Su amigo Teodoro todo los días iba a buscarlo y se echaban de las puertas pa fuera para hacer de las suyas. Comentaba ya de mayor: "Yo, cada vez que iba a por él, decía para mis adentros: Ya está tío Santiago subido en los sacos de rollón pateando al Kiko".

Para evitar que mi abuelo viera los palos mal torneados, se los escondía en la manga de la camisa y cuando tenía dos o tres se pasaba disimuladamente por el pozo y los tiraba dentro. Claro, en verano, cuando al pozo le quedaba una pilina de agua, se veía con nitidez la escabechina que había hecho durante el invierno. La alternativa del pozo la utilizó después de que el vecino de por bajo se hubiera presentado a ver a mi abuelo en dos o tres ocasiones con alguna que otra esportilla de palos, que mi tío se había quitado de encima tirándolos al corral del hombre.

--Santiago, un día tu hijo me va a abrir la cabeza, menos mal que no son muy grandes.

En la escuela aprendió algo más de las cuatro reglas gracias al tesón de Don Juan, buen aliado de la familia. Su inseparable amigo Teodoro, recordaba años más tarde: "En la cartilla del Kiko no había una hoja que se librara de una mancha de aceite de sardinas, era todo un tachón, tenía una letra preciosa".

Abuela Leandra, una de las mujeres más lista de su generación, lo protegía como una loba: que nadie tocara o hablara mal de su hijo Francisco.

Antes de ser movilizado en el 1938 a la Guerra Civil, se formó militarmente en Cáceres. Iba todos los días a hacer la instrucción al cuartel, pero por un despiste de los suyos, se escapaba por la tarde y se venía al pueblo sin pasar retreta (pasar lista).

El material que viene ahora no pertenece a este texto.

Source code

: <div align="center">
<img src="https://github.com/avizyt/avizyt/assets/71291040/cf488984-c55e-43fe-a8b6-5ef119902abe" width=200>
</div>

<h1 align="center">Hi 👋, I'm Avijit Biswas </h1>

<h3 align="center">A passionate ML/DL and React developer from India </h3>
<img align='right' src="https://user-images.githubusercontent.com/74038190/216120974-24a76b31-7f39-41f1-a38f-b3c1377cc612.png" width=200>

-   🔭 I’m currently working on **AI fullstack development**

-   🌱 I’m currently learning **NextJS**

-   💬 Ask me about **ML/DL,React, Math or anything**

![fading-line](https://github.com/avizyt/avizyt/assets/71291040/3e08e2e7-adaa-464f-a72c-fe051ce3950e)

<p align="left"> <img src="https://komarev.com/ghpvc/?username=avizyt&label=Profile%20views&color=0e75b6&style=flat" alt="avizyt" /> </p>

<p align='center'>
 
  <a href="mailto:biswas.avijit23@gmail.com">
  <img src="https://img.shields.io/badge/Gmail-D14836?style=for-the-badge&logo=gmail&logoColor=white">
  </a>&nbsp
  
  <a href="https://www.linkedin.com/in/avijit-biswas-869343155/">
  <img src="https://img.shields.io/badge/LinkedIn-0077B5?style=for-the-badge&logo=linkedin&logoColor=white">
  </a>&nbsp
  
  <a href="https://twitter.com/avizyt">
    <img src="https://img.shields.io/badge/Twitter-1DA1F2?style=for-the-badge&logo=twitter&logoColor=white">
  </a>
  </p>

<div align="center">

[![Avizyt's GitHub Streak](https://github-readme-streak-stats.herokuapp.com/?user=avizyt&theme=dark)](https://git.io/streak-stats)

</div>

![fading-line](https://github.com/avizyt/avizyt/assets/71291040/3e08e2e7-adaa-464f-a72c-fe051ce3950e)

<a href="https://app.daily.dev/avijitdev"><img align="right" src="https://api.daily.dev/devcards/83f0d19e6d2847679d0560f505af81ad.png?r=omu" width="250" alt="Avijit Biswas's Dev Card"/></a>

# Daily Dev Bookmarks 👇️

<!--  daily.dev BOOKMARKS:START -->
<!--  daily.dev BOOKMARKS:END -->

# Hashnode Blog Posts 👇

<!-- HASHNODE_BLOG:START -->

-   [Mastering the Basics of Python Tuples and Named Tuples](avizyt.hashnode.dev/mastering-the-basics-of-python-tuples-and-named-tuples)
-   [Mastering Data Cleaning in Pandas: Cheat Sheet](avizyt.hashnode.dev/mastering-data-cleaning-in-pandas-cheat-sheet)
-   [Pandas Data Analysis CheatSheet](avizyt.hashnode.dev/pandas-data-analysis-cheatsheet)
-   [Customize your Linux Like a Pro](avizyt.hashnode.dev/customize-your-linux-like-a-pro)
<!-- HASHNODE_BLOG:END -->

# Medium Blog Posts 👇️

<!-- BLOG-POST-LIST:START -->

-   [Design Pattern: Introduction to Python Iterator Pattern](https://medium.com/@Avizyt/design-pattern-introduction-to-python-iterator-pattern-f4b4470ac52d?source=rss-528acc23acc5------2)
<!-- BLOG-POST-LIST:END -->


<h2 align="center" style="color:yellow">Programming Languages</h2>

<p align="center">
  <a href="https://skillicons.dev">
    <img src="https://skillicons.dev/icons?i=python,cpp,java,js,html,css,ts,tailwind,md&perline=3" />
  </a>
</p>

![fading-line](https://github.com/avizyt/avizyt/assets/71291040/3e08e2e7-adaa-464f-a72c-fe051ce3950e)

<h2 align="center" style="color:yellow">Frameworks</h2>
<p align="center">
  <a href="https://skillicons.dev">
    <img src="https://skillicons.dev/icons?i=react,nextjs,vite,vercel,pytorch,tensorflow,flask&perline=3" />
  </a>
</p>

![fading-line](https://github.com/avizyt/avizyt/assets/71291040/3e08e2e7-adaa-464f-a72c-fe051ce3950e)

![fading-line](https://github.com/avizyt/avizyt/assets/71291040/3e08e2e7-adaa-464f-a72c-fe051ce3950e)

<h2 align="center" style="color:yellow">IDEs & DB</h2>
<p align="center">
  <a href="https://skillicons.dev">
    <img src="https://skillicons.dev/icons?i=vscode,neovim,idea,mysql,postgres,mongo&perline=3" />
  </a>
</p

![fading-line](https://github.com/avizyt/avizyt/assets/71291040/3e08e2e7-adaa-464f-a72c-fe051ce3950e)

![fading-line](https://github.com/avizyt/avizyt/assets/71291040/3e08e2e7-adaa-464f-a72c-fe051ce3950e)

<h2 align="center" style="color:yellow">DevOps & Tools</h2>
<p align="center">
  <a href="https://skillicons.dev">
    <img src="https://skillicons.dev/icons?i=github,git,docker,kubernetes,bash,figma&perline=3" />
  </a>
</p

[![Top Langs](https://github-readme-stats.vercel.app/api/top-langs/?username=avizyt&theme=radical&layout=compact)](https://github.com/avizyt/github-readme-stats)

Por lo visto estaba empicado a las cagás de las gallinas.

--Francisco hijo, seguro que lo estás haciendo bien, ¿no tendrás que pasar lista por la noche?

--Que no madre, que yo cumplo con todo a la perfección, y la instrucción me sale estupendamente, a mí nadie me ha llamado la atención.

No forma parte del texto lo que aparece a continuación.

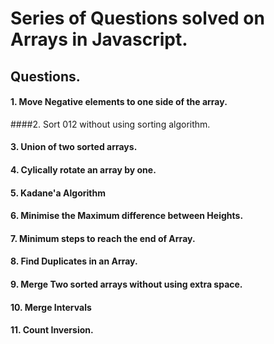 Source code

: 
# Series of Questions solved on Arrays in Javascript.

## Questions.

#### 1. Move Negative elements to one side of the array.
####2. Sort 012 without using sorting algorithm.
#### 3. Union of two sorted arrays.
#### 4. Cylically rotate an array by one.
#### 5. Kadane'a Algorithm
#### 6. Minimise the Maximum difference between Heights.
#### 7. Minimum steps to reach the end of Array.
#### 8. Find Duplicates in an Array.
#### 9. Merge Two sorted arrays without using extra space.
#### 10. Merge Intervals
#### 11. Count Inversion.
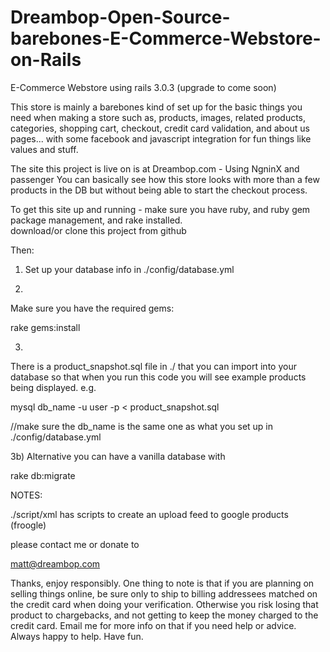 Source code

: Dreambop-Open-Source-barebones-E-Commerce-Webstore-on-Rails
===========================================================

E-Commerce Webstore using rails 3.0.3 (upgrade to come soon)

This store is mainly a barebones kind of set up for the basic things you need when making a store such as, products, images, related products, categories, shopping cart, checkout, credit card validation, and about us pages... with some facebook and javascript integration for fun things like values and stuff.  

The site this project is live on is at Dreambop.com  - Using NgninX and passenger
You can basically see how this store looks with more than a few products in the DB but without being able to start the checkout process. 

To get this site up and running - make sure you have ruby, and ruby gem package management, and rake installed.  
download/or clone this project from github

Then:

1) Set up your database info in ./config/database.yml


2)
Make sure you have the required gems:

rake gems:install


3)
There is a product_snapshot.sql file in ./ that you can import into your database so that when you run this code you will see example products being displayed. 
e.g.

mysql db_name -u user -p < product_snapshot.sql

//make sure the db_name is the same one as what you set up in ./config/database.yml


3b)
Alternative you can have a vanilla database with 

rake db:migrate


NOTES:

./script/xml   has scripts to create an upload feed to google products (froogle)


please contact me or donate to

matt@dreambop.com


Thanks, enjoy responsibly. One thing to note is that if you are planning on selling things online, be sure only to ship to billing addressees matched on the credit card when doing your verification. Otherwise you risk losing that product to chargebacks, and not getting to keep the money charged to the credit card.  Email me for more info on that if you need help or advice. Always happy to help. Have fun.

A los tres días no se presentó y lo metieron en el calabozo por desertor. Mi abuela y sus dotes diplomáticas resolvieron la situación con un buche curado, dos morcillas asaureras y cuatro panes de a kilo, que el sargento amablemente aceptó. Mi abuela se trajo al Kiko pa casa andando por ese camino de Cáceres. Ya en casa, hubo que lavarlo entero con asperón, venía lleno de piojos de los tres días que estuvo en la calabozo.

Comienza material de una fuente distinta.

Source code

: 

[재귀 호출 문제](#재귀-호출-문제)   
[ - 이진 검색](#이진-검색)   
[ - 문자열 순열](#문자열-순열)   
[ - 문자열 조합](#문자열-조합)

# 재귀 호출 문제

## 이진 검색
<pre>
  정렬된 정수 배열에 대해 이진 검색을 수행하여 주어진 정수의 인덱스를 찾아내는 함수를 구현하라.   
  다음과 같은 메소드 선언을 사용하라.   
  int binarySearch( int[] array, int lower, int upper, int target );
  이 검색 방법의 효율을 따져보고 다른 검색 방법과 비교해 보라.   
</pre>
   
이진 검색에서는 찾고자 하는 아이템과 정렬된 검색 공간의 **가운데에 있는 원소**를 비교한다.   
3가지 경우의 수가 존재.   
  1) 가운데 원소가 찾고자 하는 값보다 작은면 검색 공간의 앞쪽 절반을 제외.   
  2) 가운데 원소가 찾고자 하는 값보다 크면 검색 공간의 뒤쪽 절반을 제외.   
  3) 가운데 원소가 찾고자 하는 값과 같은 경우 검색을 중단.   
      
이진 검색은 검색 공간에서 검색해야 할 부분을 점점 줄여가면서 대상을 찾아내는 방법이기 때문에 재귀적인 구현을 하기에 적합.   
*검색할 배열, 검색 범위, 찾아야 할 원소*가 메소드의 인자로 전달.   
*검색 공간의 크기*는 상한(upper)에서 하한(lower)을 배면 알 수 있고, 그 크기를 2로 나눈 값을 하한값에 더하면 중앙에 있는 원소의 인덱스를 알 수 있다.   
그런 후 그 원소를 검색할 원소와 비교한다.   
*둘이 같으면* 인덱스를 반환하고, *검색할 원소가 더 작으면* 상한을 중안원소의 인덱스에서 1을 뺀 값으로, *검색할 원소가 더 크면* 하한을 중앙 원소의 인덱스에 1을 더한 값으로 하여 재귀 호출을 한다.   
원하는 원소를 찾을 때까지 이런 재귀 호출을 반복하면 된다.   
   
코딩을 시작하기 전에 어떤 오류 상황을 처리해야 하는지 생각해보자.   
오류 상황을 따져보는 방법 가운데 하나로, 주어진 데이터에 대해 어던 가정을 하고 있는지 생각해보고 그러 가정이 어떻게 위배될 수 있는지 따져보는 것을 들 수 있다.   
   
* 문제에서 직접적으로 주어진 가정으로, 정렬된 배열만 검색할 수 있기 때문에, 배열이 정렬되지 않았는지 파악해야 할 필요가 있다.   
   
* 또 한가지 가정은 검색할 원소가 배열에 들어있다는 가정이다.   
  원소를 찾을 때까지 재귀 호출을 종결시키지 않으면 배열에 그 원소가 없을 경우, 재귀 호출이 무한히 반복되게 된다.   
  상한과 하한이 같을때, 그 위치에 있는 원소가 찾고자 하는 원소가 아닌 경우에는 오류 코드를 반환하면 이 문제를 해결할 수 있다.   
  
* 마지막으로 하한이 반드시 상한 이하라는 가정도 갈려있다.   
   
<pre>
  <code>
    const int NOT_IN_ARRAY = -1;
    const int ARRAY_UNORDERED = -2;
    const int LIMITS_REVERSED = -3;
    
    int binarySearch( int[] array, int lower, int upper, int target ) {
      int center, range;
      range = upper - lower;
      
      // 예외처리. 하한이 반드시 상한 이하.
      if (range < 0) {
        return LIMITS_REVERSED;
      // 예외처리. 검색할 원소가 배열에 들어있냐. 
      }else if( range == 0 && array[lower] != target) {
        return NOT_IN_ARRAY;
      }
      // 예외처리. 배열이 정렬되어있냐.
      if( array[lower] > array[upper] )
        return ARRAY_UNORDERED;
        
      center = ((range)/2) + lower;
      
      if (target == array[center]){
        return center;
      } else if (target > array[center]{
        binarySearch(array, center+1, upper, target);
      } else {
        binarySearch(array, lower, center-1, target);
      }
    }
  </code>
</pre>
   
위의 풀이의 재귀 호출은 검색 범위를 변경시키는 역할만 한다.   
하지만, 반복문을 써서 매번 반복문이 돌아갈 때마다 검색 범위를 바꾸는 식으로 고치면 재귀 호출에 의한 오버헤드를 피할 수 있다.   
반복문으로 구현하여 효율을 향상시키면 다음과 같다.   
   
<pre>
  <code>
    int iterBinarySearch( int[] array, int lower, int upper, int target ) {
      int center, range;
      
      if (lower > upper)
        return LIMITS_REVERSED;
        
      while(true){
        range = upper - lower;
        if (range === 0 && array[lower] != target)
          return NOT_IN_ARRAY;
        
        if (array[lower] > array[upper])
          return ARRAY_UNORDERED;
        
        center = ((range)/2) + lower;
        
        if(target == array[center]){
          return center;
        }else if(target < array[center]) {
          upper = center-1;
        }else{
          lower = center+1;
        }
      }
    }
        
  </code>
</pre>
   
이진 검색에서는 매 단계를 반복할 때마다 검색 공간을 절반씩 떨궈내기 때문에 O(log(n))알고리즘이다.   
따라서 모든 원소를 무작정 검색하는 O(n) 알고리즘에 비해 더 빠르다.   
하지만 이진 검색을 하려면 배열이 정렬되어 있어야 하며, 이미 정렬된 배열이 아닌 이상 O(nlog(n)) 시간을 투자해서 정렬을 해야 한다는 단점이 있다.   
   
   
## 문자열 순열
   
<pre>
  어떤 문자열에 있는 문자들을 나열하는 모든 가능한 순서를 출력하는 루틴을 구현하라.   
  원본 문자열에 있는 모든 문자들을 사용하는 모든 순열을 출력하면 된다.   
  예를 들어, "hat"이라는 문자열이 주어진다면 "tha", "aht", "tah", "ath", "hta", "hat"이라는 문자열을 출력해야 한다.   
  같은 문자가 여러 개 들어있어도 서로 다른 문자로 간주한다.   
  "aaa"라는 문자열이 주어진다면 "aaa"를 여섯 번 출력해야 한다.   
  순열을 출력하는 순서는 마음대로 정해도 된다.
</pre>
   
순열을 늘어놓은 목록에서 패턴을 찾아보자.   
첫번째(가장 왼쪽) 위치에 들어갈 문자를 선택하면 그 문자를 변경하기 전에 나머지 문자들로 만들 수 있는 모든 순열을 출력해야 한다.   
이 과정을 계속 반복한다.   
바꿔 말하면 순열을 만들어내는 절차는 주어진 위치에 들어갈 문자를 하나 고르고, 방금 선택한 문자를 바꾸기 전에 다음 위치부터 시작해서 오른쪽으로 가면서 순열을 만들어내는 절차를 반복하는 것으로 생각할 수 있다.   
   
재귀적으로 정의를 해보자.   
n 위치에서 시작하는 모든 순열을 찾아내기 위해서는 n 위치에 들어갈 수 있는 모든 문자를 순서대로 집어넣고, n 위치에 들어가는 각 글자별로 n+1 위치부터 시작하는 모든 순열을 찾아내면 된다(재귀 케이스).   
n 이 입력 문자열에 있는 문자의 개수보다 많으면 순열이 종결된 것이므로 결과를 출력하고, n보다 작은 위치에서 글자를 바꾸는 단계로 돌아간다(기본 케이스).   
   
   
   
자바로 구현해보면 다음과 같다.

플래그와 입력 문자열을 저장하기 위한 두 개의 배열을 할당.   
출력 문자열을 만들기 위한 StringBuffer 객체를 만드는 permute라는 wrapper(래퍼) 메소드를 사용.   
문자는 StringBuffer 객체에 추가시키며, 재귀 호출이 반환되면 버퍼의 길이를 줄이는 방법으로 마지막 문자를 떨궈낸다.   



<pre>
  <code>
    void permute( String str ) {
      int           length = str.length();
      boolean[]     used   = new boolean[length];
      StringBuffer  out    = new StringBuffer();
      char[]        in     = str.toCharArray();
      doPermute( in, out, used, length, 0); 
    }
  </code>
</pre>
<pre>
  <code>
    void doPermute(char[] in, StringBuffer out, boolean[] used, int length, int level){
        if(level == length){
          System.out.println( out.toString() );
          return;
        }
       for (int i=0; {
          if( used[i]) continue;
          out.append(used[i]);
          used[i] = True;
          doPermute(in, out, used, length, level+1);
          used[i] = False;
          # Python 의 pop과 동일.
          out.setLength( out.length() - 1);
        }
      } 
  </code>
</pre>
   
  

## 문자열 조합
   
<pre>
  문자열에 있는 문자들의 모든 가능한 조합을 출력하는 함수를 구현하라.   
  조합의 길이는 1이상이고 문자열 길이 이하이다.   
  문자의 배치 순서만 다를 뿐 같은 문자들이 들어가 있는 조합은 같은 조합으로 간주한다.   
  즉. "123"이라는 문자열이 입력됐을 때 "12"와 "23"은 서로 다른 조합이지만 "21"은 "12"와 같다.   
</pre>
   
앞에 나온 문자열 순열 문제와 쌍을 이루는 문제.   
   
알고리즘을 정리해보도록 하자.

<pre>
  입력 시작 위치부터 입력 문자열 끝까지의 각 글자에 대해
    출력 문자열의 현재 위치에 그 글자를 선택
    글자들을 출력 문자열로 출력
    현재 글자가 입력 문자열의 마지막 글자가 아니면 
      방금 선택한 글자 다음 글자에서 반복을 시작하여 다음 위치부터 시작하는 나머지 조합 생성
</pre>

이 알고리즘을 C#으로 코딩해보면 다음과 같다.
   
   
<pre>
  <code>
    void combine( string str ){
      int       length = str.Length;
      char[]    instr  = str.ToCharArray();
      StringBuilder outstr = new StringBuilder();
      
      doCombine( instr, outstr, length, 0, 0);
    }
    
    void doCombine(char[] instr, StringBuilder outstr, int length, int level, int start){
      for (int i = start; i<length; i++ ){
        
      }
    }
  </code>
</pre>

-- Santiago, si no me traigo a Francisco se nos muere, está malito y estropeao.

Para disgusto de mi abuela, lo movilizaron para la guerra. Era la quinta más joven, tenía 18 años, no se pudo hacer nada para evitarlo. Mi abuela llego hasta un comandante, le argumentó lo de los sietemesinos, pero no hubo manera. No obstante, en el último momento, antes de montar en los camiones, le guardó en la camisa, debajo del tres-cuarto, 50 pesetas y, por buscarle protección, le comentó a un chico muy espabilado y muy tuno que iba con él, que estuvieran juntos y que lo ayudara. "Yo te convidaré cuando volváis". El muchacho de Malpartida, más listo que el hambre, le birló el primer día las 50 pesetas antes de llegar a Logrosán (frente de Extremadura).

Decía su amigo Teodoro que "su paso por el ejército fue decisivo para ganar la guerra. De hecho, cuando se licenció, Franco le dedicó un discurso memorable, ensalzando su valor en el frente. Tanto el comandante del batallón como el capitán de la compañía, se dieron un sofocón de muchos cojones lamentando su marcha".

Cuando llegó a casa, después de un año en el frente, vino sequito y malito. Hubo que volver a lavarlo con asperón, la invasión de piojos era tremenda. Traía una corbata que ya no era de color caqui, sino negra de la cantidad de piojos que tenia, tan es así, que al tirarla al suelo se movía como una culebra.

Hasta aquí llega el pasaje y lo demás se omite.